## What is needed
In the entries that follow, find each line with the word "DIDF" and copy it.

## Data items
*** Block opens ***

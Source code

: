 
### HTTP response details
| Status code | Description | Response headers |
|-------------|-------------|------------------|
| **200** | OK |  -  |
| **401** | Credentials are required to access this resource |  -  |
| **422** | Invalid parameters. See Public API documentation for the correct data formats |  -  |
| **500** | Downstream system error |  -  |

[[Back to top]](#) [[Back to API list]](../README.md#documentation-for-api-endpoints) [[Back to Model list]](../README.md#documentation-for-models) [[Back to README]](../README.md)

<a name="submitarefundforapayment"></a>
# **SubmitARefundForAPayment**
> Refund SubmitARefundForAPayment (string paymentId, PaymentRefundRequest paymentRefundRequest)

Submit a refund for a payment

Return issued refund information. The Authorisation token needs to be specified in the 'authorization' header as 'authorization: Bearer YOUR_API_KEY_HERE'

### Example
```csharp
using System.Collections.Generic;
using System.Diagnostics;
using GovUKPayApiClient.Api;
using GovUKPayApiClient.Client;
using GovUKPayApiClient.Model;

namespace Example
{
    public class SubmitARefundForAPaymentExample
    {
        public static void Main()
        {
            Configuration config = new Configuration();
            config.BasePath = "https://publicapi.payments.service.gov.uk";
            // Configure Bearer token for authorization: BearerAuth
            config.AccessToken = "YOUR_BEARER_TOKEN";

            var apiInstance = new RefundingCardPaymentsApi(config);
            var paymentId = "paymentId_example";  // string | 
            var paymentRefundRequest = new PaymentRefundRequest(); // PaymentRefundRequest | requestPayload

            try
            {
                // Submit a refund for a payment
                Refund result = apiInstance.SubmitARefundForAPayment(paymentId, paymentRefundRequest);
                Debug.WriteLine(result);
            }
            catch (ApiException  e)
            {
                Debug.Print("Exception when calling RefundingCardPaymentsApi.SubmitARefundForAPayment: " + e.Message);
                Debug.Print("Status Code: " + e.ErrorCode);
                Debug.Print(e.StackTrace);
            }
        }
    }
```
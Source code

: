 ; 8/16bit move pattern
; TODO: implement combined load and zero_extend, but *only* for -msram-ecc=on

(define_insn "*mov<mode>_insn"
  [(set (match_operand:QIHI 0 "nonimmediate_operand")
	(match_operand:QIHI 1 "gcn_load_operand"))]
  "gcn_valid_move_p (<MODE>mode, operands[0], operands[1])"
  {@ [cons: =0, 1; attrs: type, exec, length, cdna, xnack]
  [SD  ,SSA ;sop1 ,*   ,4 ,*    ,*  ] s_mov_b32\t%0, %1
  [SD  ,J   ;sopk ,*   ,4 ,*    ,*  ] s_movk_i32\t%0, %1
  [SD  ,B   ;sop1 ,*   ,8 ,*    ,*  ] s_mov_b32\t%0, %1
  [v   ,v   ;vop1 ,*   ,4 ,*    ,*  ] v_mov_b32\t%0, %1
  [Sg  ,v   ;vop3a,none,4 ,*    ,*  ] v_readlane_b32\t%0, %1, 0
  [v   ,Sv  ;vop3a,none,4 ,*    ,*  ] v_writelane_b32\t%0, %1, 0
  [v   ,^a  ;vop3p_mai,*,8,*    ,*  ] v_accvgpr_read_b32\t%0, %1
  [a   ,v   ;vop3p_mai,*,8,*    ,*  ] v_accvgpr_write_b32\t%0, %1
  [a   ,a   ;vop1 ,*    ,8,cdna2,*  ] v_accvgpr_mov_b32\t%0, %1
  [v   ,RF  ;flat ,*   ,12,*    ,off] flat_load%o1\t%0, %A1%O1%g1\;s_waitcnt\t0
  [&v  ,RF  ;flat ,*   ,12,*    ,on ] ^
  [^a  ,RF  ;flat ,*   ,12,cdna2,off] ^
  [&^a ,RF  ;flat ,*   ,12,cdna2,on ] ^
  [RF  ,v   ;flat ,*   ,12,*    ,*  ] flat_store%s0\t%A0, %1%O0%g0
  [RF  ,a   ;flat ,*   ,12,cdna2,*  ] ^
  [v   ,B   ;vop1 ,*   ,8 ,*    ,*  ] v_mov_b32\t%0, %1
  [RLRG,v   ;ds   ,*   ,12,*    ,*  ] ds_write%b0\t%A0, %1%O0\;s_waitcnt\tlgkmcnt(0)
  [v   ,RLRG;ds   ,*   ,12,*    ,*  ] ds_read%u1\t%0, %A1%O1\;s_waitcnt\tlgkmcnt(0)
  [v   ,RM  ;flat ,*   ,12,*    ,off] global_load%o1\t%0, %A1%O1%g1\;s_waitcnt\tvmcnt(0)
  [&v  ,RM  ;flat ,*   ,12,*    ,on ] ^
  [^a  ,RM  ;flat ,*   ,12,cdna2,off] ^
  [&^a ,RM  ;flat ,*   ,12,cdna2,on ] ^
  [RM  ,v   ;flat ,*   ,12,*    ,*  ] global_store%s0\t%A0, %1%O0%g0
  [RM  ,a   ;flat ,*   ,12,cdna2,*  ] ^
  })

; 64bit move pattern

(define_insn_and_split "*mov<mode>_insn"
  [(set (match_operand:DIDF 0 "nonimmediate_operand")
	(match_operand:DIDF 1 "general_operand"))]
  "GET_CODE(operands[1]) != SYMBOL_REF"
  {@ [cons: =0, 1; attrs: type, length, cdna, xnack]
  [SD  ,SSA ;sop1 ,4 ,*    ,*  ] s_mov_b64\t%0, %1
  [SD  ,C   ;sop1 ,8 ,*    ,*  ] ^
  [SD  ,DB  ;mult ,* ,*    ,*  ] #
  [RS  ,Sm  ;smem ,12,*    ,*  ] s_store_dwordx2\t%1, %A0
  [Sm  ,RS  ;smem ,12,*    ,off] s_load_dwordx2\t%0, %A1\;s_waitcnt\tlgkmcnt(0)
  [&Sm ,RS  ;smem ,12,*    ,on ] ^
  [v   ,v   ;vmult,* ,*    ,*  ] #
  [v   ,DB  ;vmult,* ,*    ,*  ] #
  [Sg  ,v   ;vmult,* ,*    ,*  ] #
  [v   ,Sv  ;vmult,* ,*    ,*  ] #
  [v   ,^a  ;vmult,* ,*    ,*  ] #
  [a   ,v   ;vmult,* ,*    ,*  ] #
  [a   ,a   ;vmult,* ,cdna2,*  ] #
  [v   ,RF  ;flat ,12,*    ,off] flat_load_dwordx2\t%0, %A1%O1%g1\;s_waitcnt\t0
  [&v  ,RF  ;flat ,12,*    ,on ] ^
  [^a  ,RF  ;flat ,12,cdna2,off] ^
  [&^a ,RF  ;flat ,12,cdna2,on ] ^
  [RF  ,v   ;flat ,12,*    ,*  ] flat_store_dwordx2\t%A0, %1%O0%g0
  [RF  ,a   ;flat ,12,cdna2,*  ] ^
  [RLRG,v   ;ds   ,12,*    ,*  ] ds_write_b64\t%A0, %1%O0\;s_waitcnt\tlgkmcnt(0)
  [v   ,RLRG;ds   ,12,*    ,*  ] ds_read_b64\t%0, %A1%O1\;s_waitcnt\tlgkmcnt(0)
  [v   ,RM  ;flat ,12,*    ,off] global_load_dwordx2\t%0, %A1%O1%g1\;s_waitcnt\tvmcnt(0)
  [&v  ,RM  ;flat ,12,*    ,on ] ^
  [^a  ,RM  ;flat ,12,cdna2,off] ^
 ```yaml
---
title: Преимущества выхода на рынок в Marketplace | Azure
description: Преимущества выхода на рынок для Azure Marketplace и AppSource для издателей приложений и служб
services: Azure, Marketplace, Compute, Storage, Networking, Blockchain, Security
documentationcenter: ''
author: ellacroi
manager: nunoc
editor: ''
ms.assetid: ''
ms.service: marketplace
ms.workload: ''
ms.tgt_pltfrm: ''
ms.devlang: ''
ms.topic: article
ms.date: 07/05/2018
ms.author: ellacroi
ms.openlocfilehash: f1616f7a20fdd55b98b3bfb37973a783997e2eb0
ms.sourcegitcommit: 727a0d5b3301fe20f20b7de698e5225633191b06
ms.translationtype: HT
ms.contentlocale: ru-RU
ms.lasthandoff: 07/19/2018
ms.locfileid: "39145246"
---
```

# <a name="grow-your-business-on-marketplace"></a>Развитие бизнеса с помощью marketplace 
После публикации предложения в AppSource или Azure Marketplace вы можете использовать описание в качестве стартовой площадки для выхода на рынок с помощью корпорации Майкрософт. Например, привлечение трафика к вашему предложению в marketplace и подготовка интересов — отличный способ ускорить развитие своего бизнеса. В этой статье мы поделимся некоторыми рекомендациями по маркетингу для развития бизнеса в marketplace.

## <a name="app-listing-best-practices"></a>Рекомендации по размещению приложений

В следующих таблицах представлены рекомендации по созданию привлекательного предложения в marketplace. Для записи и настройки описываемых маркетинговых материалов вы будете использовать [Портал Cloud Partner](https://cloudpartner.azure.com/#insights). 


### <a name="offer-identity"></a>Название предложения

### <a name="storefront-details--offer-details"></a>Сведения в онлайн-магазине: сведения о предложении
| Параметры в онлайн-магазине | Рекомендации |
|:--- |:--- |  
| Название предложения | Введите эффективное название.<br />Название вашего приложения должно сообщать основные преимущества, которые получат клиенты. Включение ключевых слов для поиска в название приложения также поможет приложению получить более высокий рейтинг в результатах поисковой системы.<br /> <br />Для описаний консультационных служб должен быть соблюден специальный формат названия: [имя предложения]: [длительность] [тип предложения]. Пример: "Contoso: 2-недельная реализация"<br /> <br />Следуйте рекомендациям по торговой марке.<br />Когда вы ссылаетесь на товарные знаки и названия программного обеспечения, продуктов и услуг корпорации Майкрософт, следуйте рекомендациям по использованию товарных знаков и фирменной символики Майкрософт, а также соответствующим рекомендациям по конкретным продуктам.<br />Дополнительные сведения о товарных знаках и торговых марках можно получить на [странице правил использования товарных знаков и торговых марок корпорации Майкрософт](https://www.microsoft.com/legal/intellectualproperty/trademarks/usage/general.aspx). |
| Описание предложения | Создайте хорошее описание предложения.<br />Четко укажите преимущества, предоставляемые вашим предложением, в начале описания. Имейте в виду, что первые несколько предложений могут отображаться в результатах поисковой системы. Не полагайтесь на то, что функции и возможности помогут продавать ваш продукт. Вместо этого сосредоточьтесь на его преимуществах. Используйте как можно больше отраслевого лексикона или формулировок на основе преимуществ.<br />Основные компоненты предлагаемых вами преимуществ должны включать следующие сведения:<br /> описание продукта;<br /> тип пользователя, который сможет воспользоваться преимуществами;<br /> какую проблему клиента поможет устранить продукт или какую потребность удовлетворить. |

*** Block closes ***

## Solution for this task
  [(set (match_operand:DIDF 0 "nonimmediate_operand")
	(match_operand:DIDF 1 "general_operand"))]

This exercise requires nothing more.